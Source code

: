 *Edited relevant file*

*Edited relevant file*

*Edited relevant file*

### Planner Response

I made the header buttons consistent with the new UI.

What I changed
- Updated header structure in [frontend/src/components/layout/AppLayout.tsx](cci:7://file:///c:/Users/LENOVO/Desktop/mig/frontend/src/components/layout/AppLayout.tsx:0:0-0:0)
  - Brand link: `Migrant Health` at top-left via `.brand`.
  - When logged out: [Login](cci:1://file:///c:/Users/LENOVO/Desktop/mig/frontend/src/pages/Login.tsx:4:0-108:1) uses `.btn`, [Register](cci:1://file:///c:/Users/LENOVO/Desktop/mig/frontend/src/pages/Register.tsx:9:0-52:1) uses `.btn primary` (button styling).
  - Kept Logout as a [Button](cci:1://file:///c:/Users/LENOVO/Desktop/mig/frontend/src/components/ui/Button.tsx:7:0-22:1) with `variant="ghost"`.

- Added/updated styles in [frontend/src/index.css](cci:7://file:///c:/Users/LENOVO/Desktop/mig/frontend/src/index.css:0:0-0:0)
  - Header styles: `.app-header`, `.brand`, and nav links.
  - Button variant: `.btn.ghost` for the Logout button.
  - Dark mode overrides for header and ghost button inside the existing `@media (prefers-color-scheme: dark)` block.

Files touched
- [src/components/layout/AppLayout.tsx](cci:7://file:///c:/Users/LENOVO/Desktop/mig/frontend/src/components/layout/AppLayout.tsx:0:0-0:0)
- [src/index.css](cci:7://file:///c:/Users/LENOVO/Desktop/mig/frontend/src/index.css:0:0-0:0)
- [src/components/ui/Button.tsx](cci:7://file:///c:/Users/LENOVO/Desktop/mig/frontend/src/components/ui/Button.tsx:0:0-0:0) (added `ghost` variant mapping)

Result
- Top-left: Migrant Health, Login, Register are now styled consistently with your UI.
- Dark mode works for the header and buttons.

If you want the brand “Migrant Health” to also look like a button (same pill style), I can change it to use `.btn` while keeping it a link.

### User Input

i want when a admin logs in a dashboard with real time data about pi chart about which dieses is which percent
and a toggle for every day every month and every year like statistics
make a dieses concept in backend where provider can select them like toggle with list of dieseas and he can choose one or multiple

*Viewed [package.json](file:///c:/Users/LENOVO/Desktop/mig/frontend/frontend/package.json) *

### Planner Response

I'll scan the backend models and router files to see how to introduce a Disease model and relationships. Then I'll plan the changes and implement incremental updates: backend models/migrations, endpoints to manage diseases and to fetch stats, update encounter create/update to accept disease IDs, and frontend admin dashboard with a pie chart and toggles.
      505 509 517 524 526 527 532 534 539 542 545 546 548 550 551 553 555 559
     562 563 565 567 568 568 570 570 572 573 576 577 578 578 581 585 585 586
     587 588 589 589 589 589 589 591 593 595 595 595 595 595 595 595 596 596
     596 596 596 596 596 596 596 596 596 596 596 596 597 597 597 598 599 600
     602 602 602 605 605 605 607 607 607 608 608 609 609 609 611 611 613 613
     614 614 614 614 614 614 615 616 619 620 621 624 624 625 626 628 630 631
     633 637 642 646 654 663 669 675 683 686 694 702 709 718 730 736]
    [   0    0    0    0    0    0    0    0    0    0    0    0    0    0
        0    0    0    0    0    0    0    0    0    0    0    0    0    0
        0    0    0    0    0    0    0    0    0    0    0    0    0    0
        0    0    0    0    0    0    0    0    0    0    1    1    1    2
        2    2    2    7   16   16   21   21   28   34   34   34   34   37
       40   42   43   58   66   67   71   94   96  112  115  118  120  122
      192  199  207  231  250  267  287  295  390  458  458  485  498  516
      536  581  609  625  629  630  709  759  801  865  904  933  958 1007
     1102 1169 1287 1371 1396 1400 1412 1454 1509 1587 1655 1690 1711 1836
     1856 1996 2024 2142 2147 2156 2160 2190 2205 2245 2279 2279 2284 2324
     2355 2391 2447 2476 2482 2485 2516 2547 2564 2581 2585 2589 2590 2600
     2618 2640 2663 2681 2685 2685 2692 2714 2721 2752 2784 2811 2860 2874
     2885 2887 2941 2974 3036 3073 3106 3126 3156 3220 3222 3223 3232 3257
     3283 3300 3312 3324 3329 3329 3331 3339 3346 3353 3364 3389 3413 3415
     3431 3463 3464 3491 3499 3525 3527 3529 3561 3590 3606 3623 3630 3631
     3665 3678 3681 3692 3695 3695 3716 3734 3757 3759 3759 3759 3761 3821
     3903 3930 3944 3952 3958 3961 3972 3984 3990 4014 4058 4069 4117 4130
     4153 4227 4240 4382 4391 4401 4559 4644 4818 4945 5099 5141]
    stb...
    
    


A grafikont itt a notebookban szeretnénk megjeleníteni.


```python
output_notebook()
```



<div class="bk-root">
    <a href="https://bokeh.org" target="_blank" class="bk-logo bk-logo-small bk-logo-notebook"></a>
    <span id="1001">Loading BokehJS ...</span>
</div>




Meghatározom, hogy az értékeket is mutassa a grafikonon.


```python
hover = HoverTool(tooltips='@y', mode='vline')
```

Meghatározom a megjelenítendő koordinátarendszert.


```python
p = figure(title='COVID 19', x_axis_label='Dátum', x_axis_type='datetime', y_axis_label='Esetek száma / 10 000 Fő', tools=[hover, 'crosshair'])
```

^^^^^^^^^^^^^^^^

Work instruction:
Reply with the lines from the first line of the entries through the line that contains "- Kept Logout", repeated exactly with both ends kept, and with nothing else.

Task solution:
Source code

: *Edited relevant file*

*Edited relevant file*

*Edited relevant file*

### Planner Response

I made the header buttons consistent with the new UI.

What I changed
- Updated header structure in [frontend/src/components/layout/AppLayout.tsx](cci:7://file:///c:/Users/LENOVO/Desktop/mig/frontend/src/components/layout/AppLayout.tsx:0:0-0:0)
  - Brand link: `Migrant Health` at top-left via `.brand`.
  - When logged out: [Login](cci:1://file:///c:/Users/LENOVO/Desktop/mig/frontend/src/pages/Login.tsx:4:0-108:1) uses `.btn`, [Register](cci:1://file:///c:/Users/LENOVO/Desktop/mig/frontend/src/pages/Register.tsx:9:0-52:1) uses `.btn primary` (button styling).
  - Kept Logout as a [Button](cci:1://file:///c:/Users/LENOVO/Desktop/mig/frontend/src/components/ui/Button.tsx:7:0-22:1) with `variant="ghost"`.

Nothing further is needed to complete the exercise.